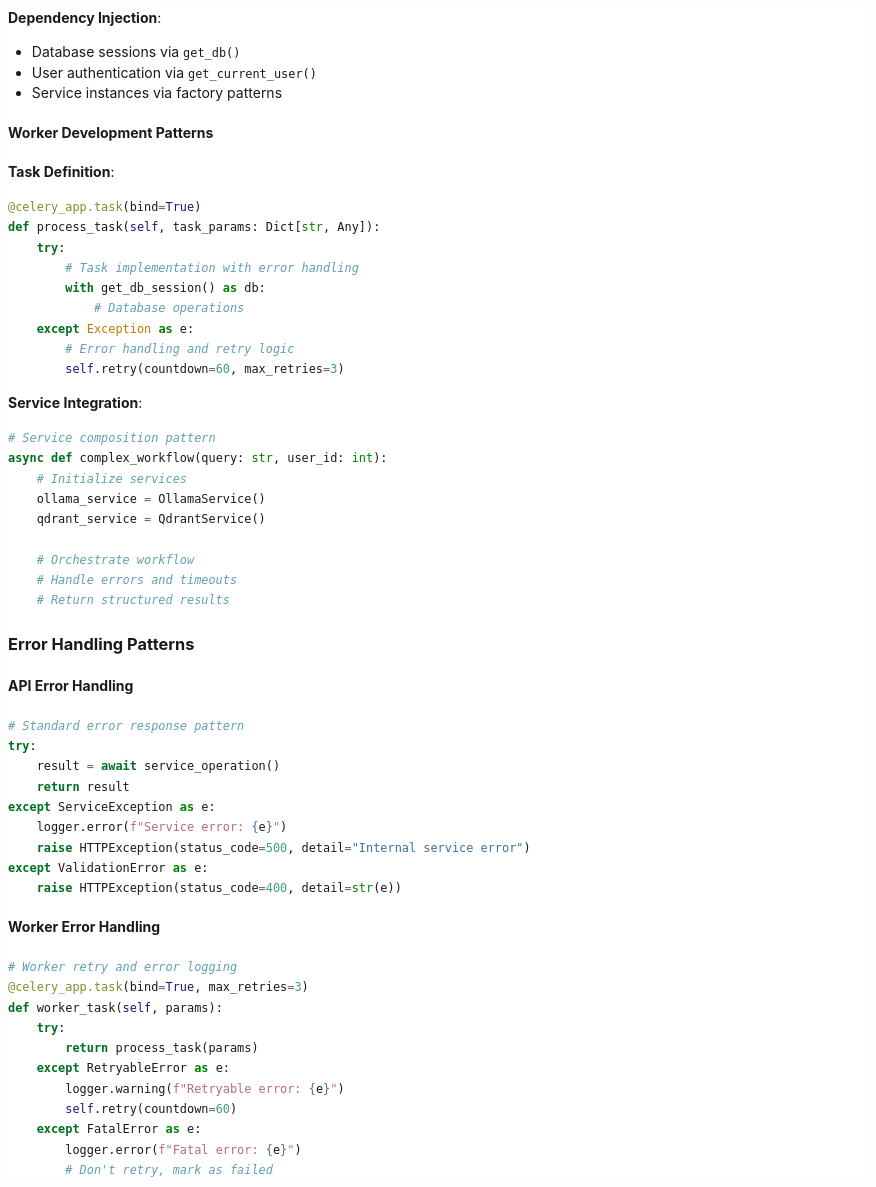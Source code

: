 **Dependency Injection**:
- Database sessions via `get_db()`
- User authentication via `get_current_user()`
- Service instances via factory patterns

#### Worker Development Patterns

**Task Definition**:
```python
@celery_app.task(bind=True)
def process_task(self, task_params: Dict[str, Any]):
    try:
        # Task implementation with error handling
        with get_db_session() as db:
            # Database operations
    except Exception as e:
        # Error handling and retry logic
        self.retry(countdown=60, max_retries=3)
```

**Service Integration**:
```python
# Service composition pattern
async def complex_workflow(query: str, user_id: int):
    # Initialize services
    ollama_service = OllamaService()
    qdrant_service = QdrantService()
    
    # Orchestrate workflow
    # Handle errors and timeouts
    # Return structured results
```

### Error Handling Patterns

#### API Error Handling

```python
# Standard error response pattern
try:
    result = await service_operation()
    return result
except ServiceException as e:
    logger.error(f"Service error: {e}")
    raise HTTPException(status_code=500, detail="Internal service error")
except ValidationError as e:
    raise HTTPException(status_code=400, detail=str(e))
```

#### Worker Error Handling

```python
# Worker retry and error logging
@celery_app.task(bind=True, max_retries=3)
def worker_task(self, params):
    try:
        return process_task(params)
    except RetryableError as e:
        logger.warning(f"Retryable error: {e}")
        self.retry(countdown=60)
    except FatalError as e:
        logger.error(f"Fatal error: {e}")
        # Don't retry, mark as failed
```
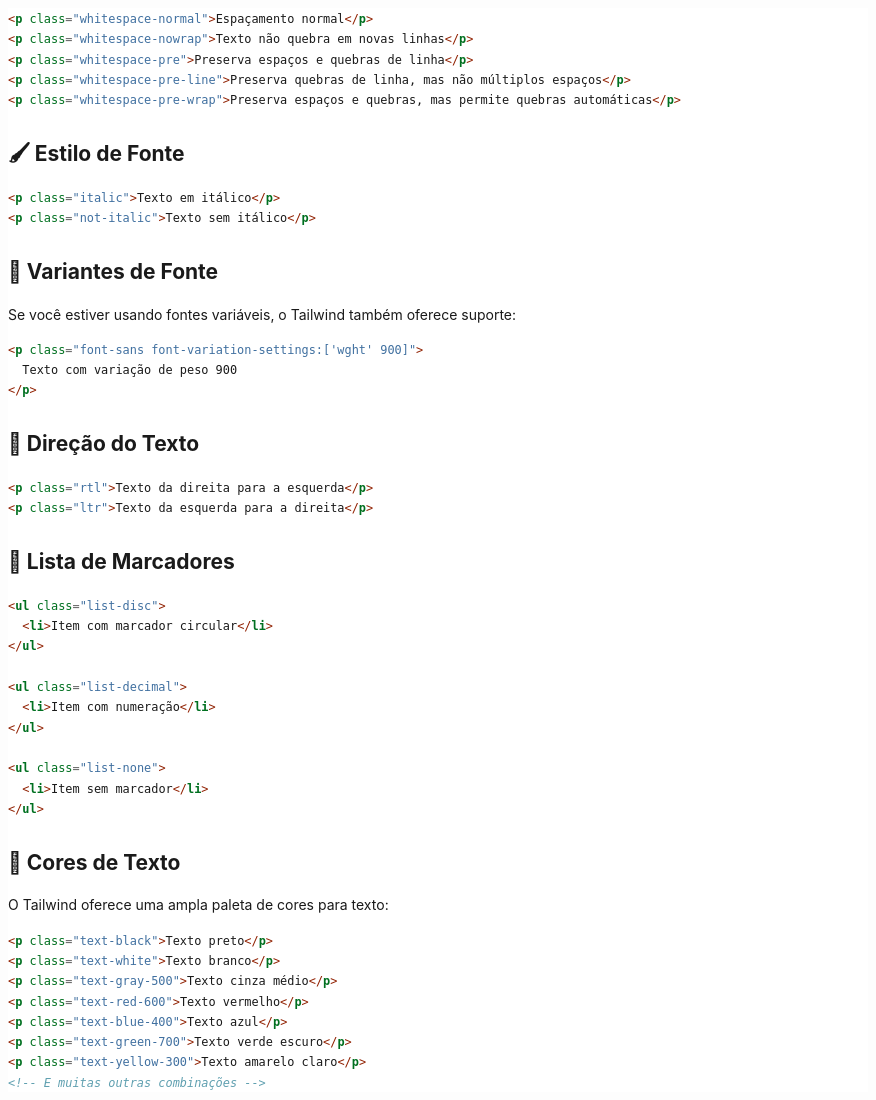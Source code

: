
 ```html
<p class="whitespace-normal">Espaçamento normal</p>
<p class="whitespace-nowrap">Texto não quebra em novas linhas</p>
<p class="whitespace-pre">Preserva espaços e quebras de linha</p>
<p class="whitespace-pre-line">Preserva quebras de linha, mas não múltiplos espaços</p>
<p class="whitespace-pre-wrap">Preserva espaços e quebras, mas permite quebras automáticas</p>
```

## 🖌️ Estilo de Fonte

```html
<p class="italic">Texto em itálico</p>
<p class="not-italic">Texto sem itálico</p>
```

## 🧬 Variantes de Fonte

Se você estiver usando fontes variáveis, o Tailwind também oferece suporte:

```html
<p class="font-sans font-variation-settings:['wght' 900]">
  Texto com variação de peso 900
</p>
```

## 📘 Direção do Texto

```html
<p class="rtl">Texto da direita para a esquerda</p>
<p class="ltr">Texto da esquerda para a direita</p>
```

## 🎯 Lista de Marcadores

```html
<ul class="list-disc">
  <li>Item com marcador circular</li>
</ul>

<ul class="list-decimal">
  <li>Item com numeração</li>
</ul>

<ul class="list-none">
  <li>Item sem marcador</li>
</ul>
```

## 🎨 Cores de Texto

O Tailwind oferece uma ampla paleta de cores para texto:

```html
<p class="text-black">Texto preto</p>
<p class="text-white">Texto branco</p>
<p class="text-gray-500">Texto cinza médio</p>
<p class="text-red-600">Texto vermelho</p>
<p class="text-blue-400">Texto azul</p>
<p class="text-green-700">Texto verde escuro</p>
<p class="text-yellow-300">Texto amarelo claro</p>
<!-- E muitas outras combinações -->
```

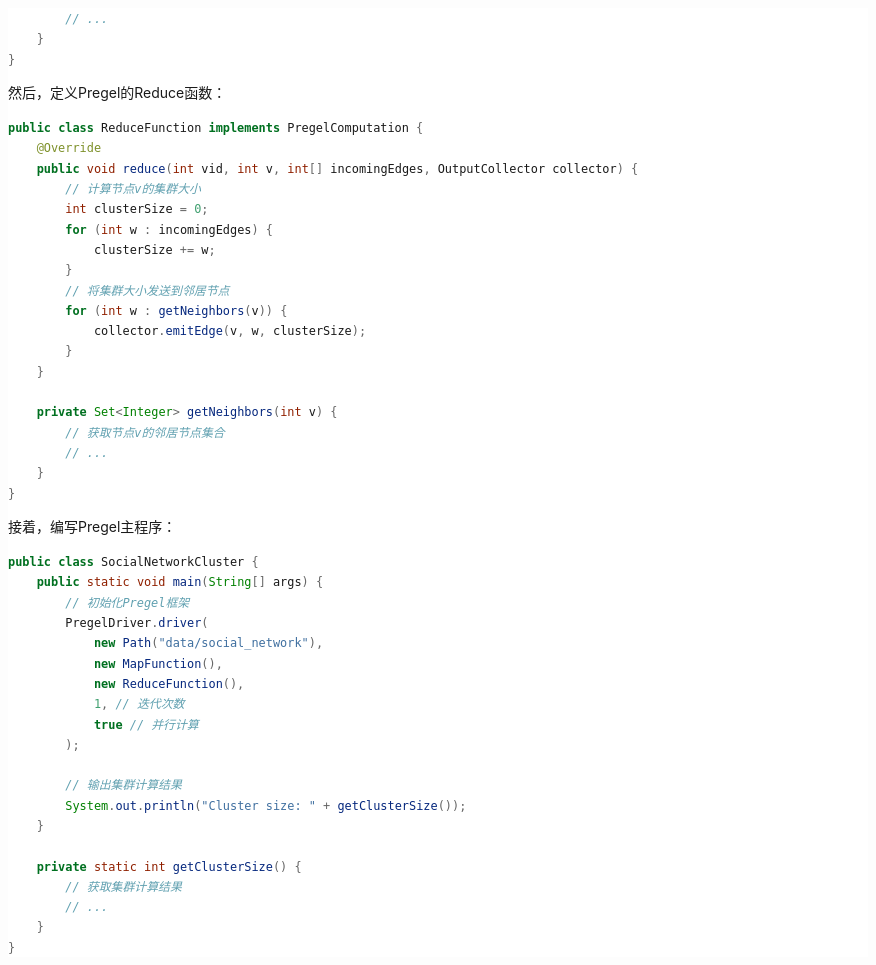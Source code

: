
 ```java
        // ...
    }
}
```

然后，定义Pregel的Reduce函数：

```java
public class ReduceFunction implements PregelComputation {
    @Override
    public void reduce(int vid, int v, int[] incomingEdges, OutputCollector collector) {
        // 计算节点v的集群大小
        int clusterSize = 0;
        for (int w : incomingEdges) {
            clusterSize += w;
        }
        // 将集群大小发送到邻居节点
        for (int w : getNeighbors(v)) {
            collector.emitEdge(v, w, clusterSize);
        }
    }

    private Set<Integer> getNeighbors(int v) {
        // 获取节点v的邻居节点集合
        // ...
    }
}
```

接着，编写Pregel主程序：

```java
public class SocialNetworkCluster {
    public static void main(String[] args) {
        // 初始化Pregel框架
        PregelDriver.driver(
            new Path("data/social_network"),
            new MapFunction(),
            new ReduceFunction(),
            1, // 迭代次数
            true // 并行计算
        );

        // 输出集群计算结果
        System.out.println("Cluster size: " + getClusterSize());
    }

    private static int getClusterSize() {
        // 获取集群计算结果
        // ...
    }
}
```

ACTIVITY ▸ When you copy the data above, keep each line exact and omit the pictures.

ANSWER AREA ▸
Source code

: **Dependency Injection**:
- Database sessions via `get_db()`
- User authentication via `get_current_user()`
- Service instances via factory patterns

#### Worker Development Patterns

**Task Definition**:
```python
@celery_app.task(bind=True)
def process_task(self, task_params: Dict[str, Any]):
    try:
        # Task implementation with error handling
        with get_db_session() as db:
            # Database operations
    except Exception as e:
        # Error handling and retry logic
        self.retry(countdown=60, max_retries=3)
```

**Service Integration**:
```python
# Service composition pattern
async def complex_workflow(query: str, user_id: int):
    # Initialize services
    ollama_service = OllamaService()
    qdrant_service = QdrantService()
    
    # Orchestrate workflow
    # Handle errors and timeouts
    # Return structured results
```

### Error Handling Patterns

#### API Error Handling

```python
# Standard error response pattern
try:
    result = await service_operation()
    return result
except ServiceException as e:
    logger.error(f"Service error: {e}")
    raise HTTPException(status_code=500, detail="Internal service error")
except ValidationError as e:
    raise HTTPException(status_code=400, detail=str(e))
```

#### Worker Error Handling

```python
# Worker retry and error logging
@celery_app.task(bind=True, max_retries=3)
def worker_task(self, params):
    try:
        return process_task(params)
    except RetryableError as e:
        logger.warning(f"Retryable error: {e}")
        self.retry(countdown=60)
    except FatalError as e:
        logger.error(f"Fatal error: {e}")
        # Don't retry, mark as failed
```
Source code

:
 ```html
<p class="whitespace-normal">Espaçamento normal</p>
<p class="whitespace-nowrap">Texto não quebra em novas linhas</p>
<p class="whitespace-pre">Preserva espaços e quebras de linha</p>
<p class="whitespace-pre-line">Preserva quebras de linha, mas não múltiplos espaços</p>
<p class="whitespace-pre-wrap">Preserva espaços e quebras, mas permite quebras automáticas</p>
```

## 🖌️ Estilo de Fonte

```html
<p class="italic">Texto em itálico</p>
<p class="not-italic">Texto sem itálico</p>
```

## 🧬 Variantes de Fonte

Se você estiver usando fontes variáveis, o Tailwind também oferece suporte:

```html
<p class="font-sans font-variation-settings:['wght' 900]">
  Texto com variação de peso 900
</p>
```

## 📘 Direção do Texto

```html
<p class="rtl">Texto da direita para a esquerda</p>
<p class="ltr">Texto da esquerda para a direita</p>
```

## 🎯 Lista de Marcadores

```html
<ul class="list-disc">
  <li>Item com marcador circular</li>
</ul>

<ul class="list-decimal">
  <li>Item com numeração</li>
</ul>

<ul class="list-none">
  <li>Item sem marcador</li>
</ul>
```

## 🎨 Cores de Texto

O Tailwind oferece uma ampla paleta de cores para texto:

```html
<p class="text-black">Texto preto</p>
<p class="text-white">Texto branco</p>
<p class="text-gray-500">Texto cinza médio</p>
<p class="text-red-600">Texto vermelho</p>
<p class="text-blue-400">Texto azul</p>
<p class="text-green-700">Texto verde escuro</p>
<p class="text-yellow-300">Texto amarelo claro</p>
<!-- E muitas outras combinações -->
```

Source code

:
 ```java
        // ...
    }
}
```

然后，定义Pregel的Reduce函数：

```java
public class ReduceFunction implements PregelComputation {
    @Override
    public void reduce(int vid, int v, int[] incomingEdges, OutputCollector collector) {
        // 计算节点v的集群大小
        int clusterSize = 0;
        for (int w : incomingEdges) {
            clusterSize += w;
        }
        // 将集群大小发送到邻居节点
        for (int w : getNeighbors(v)) {
            collector.emitEdge(v, w, clusterSize);
        }
    }

    private Set<Integer> getNeighbors(int v) {
        // 获取节点v的邻居节点集合
        // ...
    }
}
```

接着，编写Pregel主程序：

```java
public class SocialNetworkCluster {
    public static void main(String[] args) {
        // 初始化Pregel框架
        PregelDriver.driver(
            new Path("data/social_network"),
            new MapFunction(),
            new ReduceFunction(),
            1, // 迭代次数
            true // 并行计算
        );

        // 输出集群计算结果
        System.out.println("Cluster size: " + getClusterSize());
    }

    private static int getClusterSize() {
        // 获取集群计算结果
        // ...
    }
}
```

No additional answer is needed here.